This morning, we held a brainstorming session with graduate students to discuss the general concepts of SoC design. I found that many students did not grasp the core of SoC design. Now, while the discussion is still fresh, I will record it here.
First of all, what is SoC design centered around?
SoC design is conducted around the bus. The core knowledge that SoC designers need to master is not the concept of SoC itself, but the concepts of buses and interfaces discussed in the microcomputer principles course. For example, what is a three-bus system, what is a master (Master), and what is a slave (Slave), etc.
By mastering these concepts, one can understand how the processor reads and writes data via the bus, thus understanding how to control and manage the entire system chip through the processor.
When understanding the bus, the most crucial point is to grasp the communication mechanism of the master-slave mode. The processor acts as the host, initiating communication. The peripherals and on-chip memory act as slaves, responding to the communication initiated by the host. Furthermore, it is essential to understand the bus timing and the entire process from initiating communication on the bus to its conclusion. This understanding allows for software access to specific address spaces.
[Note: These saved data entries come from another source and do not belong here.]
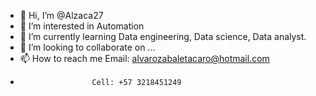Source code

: - 👋 Hi, I’m @Alzaca27
- 👀 I’m interested in Automation 
- 🌱 I’m currently learning Data engineering, Data science, Data analyst.
- 💞️ I’m looking to collaborate on ...
- 📫 How to reach me Email: alvarozabaletacaro@hotmail.com 
-                     Cell: +57 3218451249
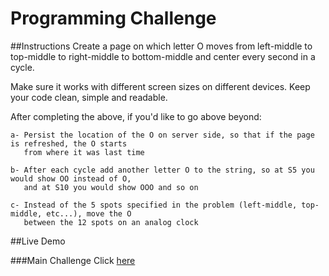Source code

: # Programming Challenge

##Instructions
Create a page on which letter O moves from left-middle to top-middle to right-middle to bottom-middle
and center every second in a cycle.


Make sure it works with different screen sizes on different devices.
Keep your code clean, simple and readable.

After completing the above, if you'd like to go above beyond:

	a- Persist the location of the O on server side, so that if the page is refreshed, the O starts
	   from where it was last time

	b- After each cycle add another letter O to the string, so at S5 you would show OO instead of O,
	   and at S10 you would show OOO and so on

	c- Instead of the 5 spots specified in the problem (left-middle, top-middle, etc...), move the O
	   between the 12 spots on an analog clock

##Live Demo

###Main Challenge
Click [here](http://wzaghal.github.io/progChallenge/)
Secondly, how does SoC achieve the integration of IP cores?
To achieve the integration of IP cores, it is fundamentally about ensuring that data can be written in and results can be read out. This means that the data that needs to be processed by the IP must be input into the IP core in some way, and the results after processing must be readable in some manner. If the IP has multiple functionalities, it is also necessary to convey the type of functionality to be completed to the IP core in a specific way. Once the computation is complete, there must be a way to notify the CPU that the computation has ended. All of this must be implemented through the means of writing in and reading out.
So how can data be written in and results read out? Ultimately, it is about making the IP core ‘visible’ at the software level. To make it visible at the software level, it must be accessible through executing instructions. How to access it? Of course, through the bus. The following diagram makes it clear:
Finally, how is software-hardware co-design addressed in SoC design?
This requires a clear division of tasks and planning between software and hardware IP cores. Generally speaking, the software part executed by the processor is suitable for management tasks such as scheduling, decision-making, and judgment, while hardware IP cores are suitable for more structured computational tasks. At the boundary of software and hardware division, reasonable register groups must be set up to transmit signals and data.
For example, to implement a circuit for rapidly calculating trigonometric functions, we need to realize a hardware computing unit for the Cordic algorithm. However, just implementing this hardware unit is not enough; we also need to write a piece of software code to input the operation data read externally, set the required calculations (Cos/Sin, etc.), and read out the results after the computation is complete. Throughout this process, necessary handshakes and communication must occur, which can be achieved through polling or interrupts.
In fact, all of the above content is not learned from boring courses like ‘SoC Design’; the core issues are clearly explained in ‘Microcomputer Principles.’ However, many educational departments and some university teachers are hastily pushing ‘Microcomputer Principles’ out of the curriculum, replacing it with fast-food courses like microcontrollers, embedded system design, or SoC design. This shortsighted and foolish behavior ultimately forces innocent students to bear the consequences. If you see this blog and your school/college is doing something similar, you must be vigilant!